*ENTRIES SHOWN*:

# # # # # # #

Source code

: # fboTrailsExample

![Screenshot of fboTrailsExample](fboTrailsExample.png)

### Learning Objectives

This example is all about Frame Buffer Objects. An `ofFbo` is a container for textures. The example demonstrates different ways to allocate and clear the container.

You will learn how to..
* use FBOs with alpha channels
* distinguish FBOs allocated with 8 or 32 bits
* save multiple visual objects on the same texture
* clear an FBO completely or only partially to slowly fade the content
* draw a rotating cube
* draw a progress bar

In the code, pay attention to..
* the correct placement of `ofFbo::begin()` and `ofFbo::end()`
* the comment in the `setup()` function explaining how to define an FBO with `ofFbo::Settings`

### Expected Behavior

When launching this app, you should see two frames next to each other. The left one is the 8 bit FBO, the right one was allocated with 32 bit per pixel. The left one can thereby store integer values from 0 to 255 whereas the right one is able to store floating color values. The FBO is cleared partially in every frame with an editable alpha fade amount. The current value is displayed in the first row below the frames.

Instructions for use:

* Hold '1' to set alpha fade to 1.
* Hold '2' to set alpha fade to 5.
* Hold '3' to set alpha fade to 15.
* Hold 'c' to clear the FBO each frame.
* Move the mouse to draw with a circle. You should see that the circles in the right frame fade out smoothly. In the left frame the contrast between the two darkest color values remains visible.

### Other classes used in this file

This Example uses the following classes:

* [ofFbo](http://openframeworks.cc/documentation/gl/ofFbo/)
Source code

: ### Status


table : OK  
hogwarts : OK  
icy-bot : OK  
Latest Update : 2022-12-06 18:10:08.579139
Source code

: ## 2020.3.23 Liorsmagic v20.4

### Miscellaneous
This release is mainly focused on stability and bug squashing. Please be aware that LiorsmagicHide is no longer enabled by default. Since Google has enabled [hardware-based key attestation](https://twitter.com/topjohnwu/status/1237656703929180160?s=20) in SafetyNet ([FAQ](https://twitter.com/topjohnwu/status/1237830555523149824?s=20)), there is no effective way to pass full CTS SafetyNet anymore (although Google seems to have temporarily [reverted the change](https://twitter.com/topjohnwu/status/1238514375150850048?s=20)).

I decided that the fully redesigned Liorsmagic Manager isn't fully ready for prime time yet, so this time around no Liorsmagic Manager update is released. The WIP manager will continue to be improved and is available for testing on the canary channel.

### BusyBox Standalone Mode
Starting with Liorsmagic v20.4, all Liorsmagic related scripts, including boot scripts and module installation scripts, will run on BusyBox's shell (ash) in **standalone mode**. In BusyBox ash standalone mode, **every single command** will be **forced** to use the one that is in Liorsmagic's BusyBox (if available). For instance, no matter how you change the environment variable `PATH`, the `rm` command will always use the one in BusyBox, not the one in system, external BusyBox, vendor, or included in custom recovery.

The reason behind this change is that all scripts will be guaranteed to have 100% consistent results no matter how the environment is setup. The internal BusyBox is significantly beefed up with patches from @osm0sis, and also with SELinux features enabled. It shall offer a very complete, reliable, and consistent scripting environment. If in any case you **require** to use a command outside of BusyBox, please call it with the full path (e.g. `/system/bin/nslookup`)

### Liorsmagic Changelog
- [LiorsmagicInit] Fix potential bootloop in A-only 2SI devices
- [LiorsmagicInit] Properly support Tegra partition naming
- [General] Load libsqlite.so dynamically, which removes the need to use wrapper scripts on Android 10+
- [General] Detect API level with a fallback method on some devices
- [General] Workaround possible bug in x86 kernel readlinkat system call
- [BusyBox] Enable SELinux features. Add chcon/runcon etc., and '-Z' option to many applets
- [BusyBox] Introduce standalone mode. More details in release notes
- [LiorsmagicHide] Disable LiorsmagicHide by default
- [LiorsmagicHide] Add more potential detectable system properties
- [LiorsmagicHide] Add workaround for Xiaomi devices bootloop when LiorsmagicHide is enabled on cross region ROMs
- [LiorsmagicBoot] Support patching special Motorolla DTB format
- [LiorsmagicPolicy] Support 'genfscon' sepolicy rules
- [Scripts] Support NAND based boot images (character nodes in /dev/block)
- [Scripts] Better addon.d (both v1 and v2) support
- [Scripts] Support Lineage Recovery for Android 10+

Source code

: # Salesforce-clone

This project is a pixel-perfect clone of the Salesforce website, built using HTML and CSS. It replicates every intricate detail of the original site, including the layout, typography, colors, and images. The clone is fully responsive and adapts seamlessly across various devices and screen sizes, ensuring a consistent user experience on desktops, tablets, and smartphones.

# # # # # # #

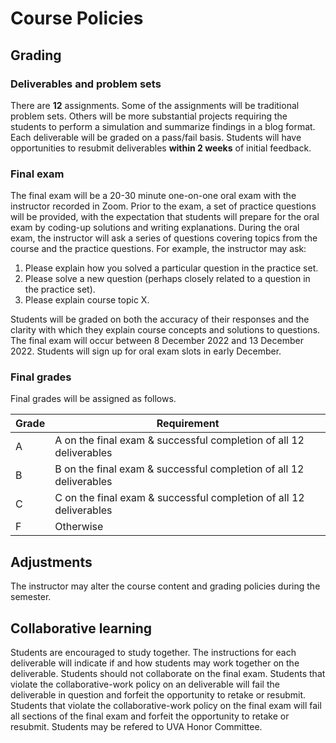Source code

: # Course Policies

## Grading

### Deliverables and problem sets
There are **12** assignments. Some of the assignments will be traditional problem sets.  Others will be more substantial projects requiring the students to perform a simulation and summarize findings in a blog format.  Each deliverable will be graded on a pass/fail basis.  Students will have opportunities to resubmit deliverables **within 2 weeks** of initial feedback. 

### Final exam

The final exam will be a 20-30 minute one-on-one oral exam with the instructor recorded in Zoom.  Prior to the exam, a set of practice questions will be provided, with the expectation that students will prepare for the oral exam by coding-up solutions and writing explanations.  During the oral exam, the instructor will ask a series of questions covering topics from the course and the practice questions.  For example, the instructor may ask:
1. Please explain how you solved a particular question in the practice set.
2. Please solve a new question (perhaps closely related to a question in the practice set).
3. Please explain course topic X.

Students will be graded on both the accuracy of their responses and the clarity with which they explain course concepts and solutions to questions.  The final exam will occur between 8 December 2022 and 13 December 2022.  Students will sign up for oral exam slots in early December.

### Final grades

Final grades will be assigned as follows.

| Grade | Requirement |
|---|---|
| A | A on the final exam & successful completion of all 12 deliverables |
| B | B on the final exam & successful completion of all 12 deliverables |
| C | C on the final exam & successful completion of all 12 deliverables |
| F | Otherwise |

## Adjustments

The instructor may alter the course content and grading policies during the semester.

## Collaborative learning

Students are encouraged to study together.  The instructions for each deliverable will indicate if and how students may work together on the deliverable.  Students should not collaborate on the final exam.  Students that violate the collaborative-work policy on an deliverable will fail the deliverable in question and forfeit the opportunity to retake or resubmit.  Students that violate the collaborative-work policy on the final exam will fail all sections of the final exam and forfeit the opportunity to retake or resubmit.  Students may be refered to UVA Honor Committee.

# # # # # # #

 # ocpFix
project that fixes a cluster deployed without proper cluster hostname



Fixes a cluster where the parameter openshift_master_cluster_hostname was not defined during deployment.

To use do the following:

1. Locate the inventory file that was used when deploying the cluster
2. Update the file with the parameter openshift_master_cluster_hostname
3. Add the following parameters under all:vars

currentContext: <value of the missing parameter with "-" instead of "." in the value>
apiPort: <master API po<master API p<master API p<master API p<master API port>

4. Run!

# # # # # # #

Begin at the line above that has "### Final exam" and stop after the line that has "## Adjustments", copying each line exactly and adding nothing else.

*TASK ANSWER*:
### Final exam

The final exam will be a 20-30 minute one-on-one oral exam with the instructor recorded in Zoom.  Prior to the exam, a set of practice questions will be provided, with the expectation that students will prepare for the oral exam by coding-up solutions and writing explanations.  During the oral exam, the instructor will ask a series of questions covering topics from the course and the practice questions.  For example, the instructor may ask:
1. Please explain how you solved a particular question in the practice set.
2. Please solve a new question (perhaps closely related to a question in the practice set).
3. Please explain course topic X.

Students will be graded on both the accuracy of their responses and the clarity with which they explain course concepts and solutions to questions.  The final exam will occur between 8 December 2022 and 13 December 2022.  Students will sign up for oral exam slots in early December.

### Final grades

Final grades will be assigned as follows.

| Grade | Requirement |
|---|---|
| A | A on the final exam & successful completion of all 12 deliverables |
| B | B on the final exam & successful completion of all 12 deliverables |
| C | C on the final exam & successful completion of all 12 deliverables |
| F | Otherwise |

## Adjustments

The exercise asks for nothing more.